(EXERCISE MATERIAL Opens)

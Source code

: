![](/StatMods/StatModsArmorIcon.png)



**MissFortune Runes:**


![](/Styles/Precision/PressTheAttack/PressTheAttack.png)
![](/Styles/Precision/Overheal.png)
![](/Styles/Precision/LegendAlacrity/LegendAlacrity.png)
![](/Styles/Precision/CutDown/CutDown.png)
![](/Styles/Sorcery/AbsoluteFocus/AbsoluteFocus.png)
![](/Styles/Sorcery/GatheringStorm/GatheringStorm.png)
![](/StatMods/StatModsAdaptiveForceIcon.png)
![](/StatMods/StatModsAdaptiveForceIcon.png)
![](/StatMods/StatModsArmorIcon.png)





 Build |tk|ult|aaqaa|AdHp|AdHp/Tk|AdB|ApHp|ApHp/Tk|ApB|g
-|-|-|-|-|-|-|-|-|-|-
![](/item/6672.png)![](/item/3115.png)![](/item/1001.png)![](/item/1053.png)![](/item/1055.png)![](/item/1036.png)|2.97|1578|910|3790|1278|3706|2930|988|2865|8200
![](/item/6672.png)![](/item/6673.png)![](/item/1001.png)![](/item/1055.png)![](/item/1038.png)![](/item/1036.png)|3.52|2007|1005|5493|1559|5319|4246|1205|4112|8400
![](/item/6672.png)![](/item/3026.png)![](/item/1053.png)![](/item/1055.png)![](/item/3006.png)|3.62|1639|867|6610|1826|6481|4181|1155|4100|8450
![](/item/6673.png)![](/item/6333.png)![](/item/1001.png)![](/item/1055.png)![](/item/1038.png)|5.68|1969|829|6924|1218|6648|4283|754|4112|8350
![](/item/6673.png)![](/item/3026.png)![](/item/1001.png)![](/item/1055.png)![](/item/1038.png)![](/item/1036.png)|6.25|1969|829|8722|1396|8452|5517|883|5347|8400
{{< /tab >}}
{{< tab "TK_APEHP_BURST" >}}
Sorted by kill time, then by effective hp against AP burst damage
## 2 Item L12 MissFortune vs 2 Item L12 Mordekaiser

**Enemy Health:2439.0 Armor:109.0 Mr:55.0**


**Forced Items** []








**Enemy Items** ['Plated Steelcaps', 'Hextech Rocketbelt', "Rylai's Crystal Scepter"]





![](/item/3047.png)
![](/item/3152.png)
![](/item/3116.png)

(EXERCISE MATERIAL Closes)

• **PROMPT**
Having located the line containing "Sorted by kill", set it down along with every line after it through the end of the data, reproducing each exactly.

• **OUTPUT OF THE TASK**
Sorted by kill time, then by effective hp against AP burst damage
## 2 Item L12 MissFortune vs 2 Item L12 Mordekaiser

**Enemy Health:2439.0 Armor:109.0 Mr:55.0**


**Forced Items** []








**Enemy Items** ['Plated Steelcaps', 'Hextech Rocketbelt', "Rylai's Crystal Scepter"]





![](/item/3047.png)
![](/item/3152.png)
![](/item/3116.png)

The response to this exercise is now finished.